Work to complete »
In the material below, please retype the lines from the very first through the one with "Boards and stickies", exactly and without pictures.

Input for this task »
»»
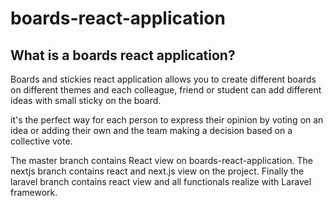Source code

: # boards-react-application


## What is a boards react application?

Boards and stickies react application allows you to create different boards on different themes and each colleague, friend or student can add different ideas with small sticky on the board.

it's the perfect way for each person to express their opinion by voting on an idea or adding their own and the team making a decision based on a collective vote.

The master branch contains React view on boards-react-application. The nextjs branch contains react and next.js view on the project. Finally the laravel branch contains react view and all functionals realize with Laravel framework.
««
Written answer »
Source code

: # boards-react-application


## What is a boards react application?

Boards and stickies react application allows you to create different boards on different themes and each colleague, friend or student can add different ideas with small sticky on the board.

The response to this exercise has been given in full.